--- Records for this task ---
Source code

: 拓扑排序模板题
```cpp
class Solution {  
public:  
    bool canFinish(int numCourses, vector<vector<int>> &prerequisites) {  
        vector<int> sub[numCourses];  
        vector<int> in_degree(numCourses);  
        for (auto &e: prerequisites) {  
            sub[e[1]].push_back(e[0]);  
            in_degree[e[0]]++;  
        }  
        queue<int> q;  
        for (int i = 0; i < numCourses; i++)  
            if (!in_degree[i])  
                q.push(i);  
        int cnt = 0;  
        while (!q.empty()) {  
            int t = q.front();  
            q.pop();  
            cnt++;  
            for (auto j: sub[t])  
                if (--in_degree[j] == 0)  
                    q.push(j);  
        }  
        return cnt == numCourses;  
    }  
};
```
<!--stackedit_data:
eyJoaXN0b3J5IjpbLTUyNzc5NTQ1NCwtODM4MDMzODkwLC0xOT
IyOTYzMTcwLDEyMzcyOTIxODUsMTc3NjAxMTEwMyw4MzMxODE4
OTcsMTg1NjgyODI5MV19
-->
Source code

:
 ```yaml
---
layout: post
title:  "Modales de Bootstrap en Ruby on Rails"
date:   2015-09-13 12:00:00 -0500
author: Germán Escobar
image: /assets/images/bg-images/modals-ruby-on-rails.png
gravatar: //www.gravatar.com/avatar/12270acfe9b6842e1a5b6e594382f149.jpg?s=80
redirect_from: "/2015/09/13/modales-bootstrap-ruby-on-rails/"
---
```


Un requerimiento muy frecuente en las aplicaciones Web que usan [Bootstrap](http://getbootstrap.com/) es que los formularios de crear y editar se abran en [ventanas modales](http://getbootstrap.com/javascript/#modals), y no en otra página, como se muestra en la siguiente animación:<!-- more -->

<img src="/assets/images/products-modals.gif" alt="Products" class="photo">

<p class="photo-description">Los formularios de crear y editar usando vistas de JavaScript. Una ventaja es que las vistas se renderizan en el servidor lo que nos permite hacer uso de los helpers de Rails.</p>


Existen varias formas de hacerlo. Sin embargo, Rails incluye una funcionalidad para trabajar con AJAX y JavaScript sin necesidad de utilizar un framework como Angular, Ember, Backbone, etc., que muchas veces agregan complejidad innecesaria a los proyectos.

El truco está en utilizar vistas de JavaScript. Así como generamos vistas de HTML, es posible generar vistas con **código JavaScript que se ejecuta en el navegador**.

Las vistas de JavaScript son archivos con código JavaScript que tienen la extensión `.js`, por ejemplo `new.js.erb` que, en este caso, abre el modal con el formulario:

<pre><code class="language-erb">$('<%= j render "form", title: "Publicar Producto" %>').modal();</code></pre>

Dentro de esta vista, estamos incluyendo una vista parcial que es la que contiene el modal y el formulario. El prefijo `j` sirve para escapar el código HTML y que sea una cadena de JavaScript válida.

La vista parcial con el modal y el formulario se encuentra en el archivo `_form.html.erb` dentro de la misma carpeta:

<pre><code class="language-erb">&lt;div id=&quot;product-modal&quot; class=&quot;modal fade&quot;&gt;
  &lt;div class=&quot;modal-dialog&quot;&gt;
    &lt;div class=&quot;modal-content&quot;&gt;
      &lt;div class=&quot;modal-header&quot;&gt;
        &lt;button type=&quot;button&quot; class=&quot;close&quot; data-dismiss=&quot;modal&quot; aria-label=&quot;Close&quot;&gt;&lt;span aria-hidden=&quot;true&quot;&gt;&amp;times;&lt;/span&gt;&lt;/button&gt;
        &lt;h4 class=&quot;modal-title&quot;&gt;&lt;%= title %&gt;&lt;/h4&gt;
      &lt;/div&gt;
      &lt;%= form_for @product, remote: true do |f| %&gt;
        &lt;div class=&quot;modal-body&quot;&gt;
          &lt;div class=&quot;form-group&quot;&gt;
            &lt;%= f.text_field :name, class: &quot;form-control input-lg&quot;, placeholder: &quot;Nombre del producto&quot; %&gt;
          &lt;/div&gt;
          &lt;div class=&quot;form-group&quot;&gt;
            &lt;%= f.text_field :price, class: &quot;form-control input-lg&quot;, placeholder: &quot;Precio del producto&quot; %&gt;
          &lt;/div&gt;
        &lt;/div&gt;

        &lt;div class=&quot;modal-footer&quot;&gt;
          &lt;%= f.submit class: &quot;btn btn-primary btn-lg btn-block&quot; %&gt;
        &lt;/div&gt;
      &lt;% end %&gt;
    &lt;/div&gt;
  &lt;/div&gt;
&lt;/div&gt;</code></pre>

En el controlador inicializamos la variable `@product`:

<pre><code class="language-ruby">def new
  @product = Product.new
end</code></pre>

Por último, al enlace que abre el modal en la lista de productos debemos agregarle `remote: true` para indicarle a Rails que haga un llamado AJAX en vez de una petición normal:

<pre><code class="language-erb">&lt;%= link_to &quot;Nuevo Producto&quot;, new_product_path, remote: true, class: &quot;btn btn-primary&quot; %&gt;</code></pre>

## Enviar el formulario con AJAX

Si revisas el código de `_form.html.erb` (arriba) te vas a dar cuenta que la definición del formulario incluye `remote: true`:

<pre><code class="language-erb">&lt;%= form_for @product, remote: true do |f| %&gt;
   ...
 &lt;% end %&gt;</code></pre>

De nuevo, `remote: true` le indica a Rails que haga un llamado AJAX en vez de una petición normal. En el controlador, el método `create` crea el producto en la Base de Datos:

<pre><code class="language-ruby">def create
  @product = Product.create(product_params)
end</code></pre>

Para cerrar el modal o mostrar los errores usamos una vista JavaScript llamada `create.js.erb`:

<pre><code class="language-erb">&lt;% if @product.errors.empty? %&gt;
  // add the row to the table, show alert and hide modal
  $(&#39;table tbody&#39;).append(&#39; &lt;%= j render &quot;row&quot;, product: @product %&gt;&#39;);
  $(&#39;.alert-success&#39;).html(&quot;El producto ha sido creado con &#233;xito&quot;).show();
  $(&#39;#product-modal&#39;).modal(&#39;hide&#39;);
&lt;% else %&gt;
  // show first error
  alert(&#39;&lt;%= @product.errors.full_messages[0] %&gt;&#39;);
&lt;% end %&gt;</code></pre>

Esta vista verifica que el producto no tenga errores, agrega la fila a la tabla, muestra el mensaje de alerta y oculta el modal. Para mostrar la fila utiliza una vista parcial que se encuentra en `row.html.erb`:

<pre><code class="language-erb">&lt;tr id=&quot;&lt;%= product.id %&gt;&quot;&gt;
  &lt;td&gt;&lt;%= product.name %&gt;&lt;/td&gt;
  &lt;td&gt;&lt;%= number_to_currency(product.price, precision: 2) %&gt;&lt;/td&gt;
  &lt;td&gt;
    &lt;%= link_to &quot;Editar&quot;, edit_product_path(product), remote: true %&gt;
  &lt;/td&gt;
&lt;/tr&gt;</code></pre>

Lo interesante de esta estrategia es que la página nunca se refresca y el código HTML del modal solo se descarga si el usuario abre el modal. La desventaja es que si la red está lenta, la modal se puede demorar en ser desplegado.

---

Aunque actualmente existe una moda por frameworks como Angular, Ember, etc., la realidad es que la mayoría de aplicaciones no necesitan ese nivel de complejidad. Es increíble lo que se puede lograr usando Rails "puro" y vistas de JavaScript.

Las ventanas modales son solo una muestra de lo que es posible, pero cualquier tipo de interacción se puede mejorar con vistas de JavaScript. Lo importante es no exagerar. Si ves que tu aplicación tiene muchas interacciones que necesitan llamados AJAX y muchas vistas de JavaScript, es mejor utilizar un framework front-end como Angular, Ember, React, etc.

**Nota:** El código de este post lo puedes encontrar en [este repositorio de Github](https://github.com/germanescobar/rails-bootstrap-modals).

--- Activity ---
Go through the material line by line and state how many lines hold "errores", with no other words.

--- Answer to the exercise ---
2